La domenica si presentava con un vassoio con i migliori piatti della trattoria fuori l'ospedale. Non scorderò mai la prima volta, quando ci portò dei favolosi tortellini in brodo...

Ah, poi questa: qui sono in sala operatoria. Mi stanno impiantando l'Hickman: un catetere venoso centrale... un tubo che dal petto entra in una grossa vena... Serve per le infusioni prima e dopo il trapianto... era la mia prima volta in sala operatoria...

Qui io e mia moglie stiamo infilando cose e vestiti nei sacchetti sterili prima di entrare all'Unità Trapianti... tutto doveva essere pulito e disinfettato...

Ah... ecco, qui sono immobilizzato a quella specie di trespolo di ferro e plastica nel reparto di radioterapia... il Dott. Bertoni e la Dott.ssa Pratissoli, queste due figure che armeggiano con i pannelli di plexiglass, si assicurano che io non possa fare il minimo movimento durante l'irraggiamento...
Incredibilmente c'era un clima disteso e scherzoso, nonostante l'estrema delicatezza e rischiosità della terapia...

E qui... Sophie, una infermiera dolcissima di origini francesi, mi attacca alla mia nuova asta con tre pompe per infusioni... quel groviglio di tubi e raccordi che mi entravano in corpo all'inizio era inquietante... poi ci feci l'abitudine.
La pompa grigia... ecco, questa... emette un forte ticchiettio meccanico costante che punteggia le giornate, ma soprattutto le nottate, eh eh...

Ah, poi c'è Rossella... l'uragano del reparto.
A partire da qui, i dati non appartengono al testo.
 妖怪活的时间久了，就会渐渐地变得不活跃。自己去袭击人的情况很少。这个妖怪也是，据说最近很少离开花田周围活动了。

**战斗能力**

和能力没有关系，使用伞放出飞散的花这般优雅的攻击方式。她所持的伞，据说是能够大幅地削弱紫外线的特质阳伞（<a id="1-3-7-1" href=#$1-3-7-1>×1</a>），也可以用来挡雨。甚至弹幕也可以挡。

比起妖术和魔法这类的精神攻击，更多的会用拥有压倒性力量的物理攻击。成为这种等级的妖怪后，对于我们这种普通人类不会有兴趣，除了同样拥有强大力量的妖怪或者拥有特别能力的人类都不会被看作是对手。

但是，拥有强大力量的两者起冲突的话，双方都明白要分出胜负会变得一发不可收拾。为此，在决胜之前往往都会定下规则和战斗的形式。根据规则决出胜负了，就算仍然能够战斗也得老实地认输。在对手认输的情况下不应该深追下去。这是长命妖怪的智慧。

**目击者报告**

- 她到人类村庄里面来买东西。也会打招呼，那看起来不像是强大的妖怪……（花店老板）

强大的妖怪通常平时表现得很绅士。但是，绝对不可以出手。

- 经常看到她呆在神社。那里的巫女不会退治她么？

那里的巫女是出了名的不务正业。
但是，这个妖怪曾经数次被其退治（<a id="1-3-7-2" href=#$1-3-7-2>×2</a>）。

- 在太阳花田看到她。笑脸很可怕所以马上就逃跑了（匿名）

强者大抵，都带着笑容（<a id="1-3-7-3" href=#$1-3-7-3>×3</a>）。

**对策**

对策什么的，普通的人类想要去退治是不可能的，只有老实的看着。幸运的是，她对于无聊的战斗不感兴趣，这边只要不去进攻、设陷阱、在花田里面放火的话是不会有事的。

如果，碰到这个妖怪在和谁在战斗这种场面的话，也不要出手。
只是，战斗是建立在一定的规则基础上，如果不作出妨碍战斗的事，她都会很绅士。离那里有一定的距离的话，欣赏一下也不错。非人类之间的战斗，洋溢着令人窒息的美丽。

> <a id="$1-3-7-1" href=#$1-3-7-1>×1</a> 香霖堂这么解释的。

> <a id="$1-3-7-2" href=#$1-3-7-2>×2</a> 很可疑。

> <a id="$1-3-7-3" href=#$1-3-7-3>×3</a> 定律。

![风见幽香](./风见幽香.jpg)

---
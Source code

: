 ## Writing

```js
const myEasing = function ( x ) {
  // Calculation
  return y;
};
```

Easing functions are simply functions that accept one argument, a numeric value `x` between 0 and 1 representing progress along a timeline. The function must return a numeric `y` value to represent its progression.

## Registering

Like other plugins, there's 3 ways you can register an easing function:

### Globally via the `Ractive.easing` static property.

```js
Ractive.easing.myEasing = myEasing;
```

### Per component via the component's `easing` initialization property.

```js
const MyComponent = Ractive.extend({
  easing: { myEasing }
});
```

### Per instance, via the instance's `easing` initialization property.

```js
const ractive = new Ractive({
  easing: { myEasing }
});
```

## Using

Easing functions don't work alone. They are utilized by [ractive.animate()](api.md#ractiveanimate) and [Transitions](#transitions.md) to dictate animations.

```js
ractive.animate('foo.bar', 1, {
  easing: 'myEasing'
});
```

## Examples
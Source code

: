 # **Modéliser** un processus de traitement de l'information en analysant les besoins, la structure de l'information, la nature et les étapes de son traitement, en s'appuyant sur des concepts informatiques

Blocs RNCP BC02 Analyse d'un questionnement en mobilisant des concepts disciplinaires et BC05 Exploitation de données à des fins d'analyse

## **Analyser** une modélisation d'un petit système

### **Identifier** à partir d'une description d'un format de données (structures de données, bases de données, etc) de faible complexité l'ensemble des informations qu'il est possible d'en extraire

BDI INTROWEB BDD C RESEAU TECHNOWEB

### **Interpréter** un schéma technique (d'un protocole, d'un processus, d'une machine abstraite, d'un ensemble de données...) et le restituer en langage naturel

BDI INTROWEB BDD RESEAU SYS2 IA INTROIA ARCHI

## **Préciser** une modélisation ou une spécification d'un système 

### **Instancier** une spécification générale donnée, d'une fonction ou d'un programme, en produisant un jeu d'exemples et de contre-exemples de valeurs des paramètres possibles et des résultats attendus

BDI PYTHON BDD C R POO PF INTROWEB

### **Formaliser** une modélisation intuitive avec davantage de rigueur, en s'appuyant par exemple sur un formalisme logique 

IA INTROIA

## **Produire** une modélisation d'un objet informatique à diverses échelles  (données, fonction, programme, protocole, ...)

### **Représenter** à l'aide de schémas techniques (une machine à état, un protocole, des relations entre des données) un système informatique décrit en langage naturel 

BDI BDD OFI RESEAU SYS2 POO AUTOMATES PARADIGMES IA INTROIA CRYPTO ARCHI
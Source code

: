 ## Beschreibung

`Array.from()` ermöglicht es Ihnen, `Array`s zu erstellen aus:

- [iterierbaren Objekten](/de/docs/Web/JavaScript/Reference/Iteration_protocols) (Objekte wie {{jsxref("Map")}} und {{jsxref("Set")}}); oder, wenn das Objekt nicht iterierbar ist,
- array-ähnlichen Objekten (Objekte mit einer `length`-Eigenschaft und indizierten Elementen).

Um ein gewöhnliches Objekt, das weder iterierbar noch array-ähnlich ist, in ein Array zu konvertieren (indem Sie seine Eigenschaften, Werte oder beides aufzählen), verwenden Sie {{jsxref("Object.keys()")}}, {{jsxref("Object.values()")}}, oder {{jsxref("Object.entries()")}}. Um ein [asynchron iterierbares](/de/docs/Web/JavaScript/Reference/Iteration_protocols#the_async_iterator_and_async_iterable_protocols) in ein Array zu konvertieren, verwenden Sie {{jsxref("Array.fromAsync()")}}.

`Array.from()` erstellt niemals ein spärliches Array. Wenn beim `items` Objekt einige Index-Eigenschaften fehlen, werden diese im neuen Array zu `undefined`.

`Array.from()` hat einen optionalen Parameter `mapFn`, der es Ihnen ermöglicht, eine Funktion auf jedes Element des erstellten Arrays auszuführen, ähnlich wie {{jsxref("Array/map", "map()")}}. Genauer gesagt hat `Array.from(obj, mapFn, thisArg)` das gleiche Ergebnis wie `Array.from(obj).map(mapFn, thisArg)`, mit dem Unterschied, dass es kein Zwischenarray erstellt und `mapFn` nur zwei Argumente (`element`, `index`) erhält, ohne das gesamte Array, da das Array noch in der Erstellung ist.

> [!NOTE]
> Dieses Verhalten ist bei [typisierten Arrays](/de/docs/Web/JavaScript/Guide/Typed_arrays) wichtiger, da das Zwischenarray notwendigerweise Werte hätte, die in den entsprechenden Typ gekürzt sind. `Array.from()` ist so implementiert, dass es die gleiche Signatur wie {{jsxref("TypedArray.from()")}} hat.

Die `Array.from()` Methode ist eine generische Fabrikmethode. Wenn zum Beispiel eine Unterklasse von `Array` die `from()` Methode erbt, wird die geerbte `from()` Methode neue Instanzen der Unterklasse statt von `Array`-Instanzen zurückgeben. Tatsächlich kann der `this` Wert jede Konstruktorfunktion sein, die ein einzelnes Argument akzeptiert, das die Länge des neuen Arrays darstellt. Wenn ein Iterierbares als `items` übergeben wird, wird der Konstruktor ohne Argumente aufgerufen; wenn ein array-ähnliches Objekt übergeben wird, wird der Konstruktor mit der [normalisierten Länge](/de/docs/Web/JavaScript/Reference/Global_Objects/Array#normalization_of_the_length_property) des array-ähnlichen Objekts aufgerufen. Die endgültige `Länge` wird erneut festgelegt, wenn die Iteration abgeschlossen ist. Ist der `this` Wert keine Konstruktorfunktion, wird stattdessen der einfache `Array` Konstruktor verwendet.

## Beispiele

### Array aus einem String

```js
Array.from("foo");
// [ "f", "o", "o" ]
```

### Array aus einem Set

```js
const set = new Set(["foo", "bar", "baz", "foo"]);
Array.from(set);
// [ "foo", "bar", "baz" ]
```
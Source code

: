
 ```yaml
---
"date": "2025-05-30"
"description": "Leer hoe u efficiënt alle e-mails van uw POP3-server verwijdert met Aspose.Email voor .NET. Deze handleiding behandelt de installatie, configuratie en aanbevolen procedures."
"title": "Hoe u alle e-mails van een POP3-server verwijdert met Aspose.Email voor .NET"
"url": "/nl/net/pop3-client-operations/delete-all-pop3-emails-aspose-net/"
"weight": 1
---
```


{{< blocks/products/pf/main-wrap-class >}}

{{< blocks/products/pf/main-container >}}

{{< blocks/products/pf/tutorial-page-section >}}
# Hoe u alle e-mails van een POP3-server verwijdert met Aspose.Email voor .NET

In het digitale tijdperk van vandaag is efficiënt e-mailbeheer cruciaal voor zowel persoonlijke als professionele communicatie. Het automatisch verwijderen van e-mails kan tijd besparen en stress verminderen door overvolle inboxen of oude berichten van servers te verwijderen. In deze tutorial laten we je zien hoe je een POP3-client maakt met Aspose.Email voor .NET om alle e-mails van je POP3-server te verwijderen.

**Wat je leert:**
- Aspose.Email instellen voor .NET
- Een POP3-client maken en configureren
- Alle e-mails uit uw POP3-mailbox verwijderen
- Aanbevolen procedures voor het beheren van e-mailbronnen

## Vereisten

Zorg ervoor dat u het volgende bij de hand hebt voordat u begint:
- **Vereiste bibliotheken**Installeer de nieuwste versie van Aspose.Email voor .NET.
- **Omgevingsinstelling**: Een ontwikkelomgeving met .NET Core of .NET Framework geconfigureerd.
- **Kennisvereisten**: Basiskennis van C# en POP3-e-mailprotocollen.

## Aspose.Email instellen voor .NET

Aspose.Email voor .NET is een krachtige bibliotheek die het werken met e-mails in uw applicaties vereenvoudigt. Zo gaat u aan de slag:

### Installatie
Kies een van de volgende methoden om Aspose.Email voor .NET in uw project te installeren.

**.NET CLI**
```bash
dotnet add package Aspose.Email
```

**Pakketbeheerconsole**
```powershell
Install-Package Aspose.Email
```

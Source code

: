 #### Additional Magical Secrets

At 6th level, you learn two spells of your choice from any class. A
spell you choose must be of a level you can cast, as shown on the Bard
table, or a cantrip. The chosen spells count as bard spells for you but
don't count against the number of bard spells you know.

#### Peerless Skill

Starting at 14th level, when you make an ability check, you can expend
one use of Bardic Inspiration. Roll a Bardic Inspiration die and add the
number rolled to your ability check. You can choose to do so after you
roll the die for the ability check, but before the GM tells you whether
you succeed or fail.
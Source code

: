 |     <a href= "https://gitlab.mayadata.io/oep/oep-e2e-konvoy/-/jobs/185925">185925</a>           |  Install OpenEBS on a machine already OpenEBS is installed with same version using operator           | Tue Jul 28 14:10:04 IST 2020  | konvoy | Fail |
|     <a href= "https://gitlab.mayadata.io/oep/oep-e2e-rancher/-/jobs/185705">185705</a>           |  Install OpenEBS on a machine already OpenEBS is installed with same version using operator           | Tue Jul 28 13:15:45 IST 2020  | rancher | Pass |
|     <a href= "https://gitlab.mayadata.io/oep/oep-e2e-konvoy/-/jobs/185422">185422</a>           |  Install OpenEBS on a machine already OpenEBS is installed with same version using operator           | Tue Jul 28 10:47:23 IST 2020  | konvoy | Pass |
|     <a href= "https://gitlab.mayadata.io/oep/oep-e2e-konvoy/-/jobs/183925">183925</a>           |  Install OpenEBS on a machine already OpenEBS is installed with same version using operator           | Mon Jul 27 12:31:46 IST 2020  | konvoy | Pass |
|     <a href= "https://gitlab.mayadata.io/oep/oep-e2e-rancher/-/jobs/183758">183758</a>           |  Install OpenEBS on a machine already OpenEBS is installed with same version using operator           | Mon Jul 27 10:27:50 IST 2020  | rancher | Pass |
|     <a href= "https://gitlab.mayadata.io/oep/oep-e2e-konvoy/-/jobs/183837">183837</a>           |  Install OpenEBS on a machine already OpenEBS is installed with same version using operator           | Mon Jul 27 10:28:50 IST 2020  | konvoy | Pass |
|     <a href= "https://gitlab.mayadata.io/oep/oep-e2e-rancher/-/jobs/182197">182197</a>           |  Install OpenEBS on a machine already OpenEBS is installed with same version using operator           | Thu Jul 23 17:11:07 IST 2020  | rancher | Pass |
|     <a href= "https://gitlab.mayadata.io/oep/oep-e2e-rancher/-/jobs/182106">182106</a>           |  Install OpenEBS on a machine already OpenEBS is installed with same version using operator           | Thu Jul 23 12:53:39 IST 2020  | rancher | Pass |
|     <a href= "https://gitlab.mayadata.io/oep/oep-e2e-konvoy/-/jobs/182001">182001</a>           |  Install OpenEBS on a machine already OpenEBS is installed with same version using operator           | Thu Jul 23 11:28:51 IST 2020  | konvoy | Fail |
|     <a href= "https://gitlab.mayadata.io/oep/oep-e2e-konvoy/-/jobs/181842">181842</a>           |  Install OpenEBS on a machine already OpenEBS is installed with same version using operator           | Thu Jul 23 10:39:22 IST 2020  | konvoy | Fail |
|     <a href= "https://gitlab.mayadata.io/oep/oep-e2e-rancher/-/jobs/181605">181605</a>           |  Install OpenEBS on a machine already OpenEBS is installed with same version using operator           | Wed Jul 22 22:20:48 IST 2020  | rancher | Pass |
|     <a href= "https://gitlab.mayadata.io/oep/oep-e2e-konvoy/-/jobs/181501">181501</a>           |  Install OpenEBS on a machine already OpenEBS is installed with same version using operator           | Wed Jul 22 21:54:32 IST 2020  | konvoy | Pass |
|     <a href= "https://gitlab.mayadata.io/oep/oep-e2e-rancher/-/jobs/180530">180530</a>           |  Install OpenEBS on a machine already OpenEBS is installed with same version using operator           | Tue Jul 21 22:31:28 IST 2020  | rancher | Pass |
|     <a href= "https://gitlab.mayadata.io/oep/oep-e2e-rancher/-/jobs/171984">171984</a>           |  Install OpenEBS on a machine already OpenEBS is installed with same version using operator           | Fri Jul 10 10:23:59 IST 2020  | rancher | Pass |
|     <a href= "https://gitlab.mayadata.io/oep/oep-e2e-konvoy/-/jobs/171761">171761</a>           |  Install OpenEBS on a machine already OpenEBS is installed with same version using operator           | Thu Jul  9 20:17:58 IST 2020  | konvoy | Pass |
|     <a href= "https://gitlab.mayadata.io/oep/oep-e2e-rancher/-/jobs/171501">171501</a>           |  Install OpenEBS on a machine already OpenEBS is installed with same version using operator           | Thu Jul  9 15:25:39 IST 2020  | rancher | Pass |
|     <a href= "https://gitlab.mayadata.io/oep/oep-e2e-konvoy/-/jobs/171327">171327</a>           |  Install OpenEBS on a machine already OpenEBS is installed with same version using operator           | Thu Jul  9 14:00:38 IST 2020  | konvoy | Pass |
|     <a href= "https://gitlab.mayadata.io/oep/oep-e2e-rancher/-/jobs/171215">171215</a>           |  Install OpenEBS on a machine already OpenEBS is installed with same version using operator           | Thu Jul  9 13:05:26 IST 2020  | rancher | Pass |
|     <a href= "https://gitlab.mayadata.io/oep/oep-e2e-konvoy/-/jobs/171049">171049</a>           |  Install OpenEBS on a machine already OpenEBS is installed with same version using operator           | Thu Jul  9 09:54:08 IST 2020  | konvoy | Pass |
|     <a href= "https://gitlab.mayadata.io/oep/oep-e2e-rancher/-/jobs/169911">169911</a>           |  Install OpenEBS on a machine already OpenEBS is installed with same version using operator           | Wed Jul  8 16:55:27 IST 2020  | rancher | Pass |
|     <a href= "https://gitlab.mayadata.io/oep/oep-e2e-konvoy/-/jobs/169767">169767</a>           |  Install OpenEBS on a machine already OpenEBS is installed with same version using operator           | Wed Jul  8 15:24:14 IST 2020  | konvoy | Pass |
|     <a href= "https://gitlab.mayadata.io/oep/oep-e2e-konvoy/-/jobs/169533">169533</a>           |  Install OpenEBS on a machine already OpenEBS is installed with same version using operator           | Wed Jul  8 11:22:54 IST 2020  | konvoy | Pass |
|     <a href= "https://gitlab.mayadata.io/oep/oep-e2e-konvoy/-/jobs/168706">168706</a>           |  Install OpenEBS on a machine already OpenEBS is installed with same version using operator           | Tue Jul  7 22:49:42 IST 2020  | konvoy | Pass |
Quando salutava il paziente della stanza accanto rispondevo io, tanto era alto il tono della sua voce... ancora sento il suo grido: "Buongioooorno giovanottoooo!!!"
In questa immagine Rossella mi stava spiegando che tutte le volte che andavo in bagno dovevo: mettere dei guanti monouso di vinile, misurare la quantità di urina prima di scaricare, togliere e gettare i guanti, lavarmi le mani e segnare il valore su un modulo di carta... Con tutti i liquidi che mi infondevano andavo in bagno giorno e notte ogni 40 minuti... un vero strazio...

Ed ecco Matteo... l'infermiere con gli occhi azzurri che mi ha portato il sangue midollare donatomi da mio fratello. Qui sta appendendo la sacca all'asta. Per dare la giusta enfasi a quell'istante così simbolico Matteo disse solennemente: "Spegni la televisione e metti su una musica che ti piace..."
Scelsi l'album Long Road Out Of Eden degli Eagles...

E questo ragazzo così alto è Alessandro, un altro infermiere che non scorderò per la sua grande pazienza e disponibilità... ero martoriato da una mucosite devastante e da un mal di schiena martellante... non sapevo dove sbattere la testa e lui, ogni sera, mi portava un po' di tè caldo e si fermava a chiacchierare con me di musica e altri argomenti leggeri... mi distraeva un po'...

Questa invece è la ragazza delle pulizie... non ho mai saputo il suo nome, ma so che ha un figlio maschio che la fa diventare matta... Passava a pulire e disinfettare due volte al giorno e ogni volta mi chiedeva come stavo e se avevo notizie delle mie figlie. Anche questa ragazza ha avuto un ruolo importante nel mio percorso... a modo suo era anche lei una parentesi di vita normale in mezzo a quel lungo incubo...

Poi Pietro, sempre sorridente e di buon umore... e qui Vincenzo, preciso e puntuale nonché estremamente educato: chiedeva sempre scusa e permesso prima di entrare... e anche prima di uscire!

Ah e poi qui sto richiudendo la porta dopo avere raccolto tutte le mie cose sul carrello.
Stavo lasciando l'Unità Trapianti... c'era silenzio ed ero finalmente libero dall'asta per le infusioni... forse un po' malinconico... Ma non rimpiangerò quel posto...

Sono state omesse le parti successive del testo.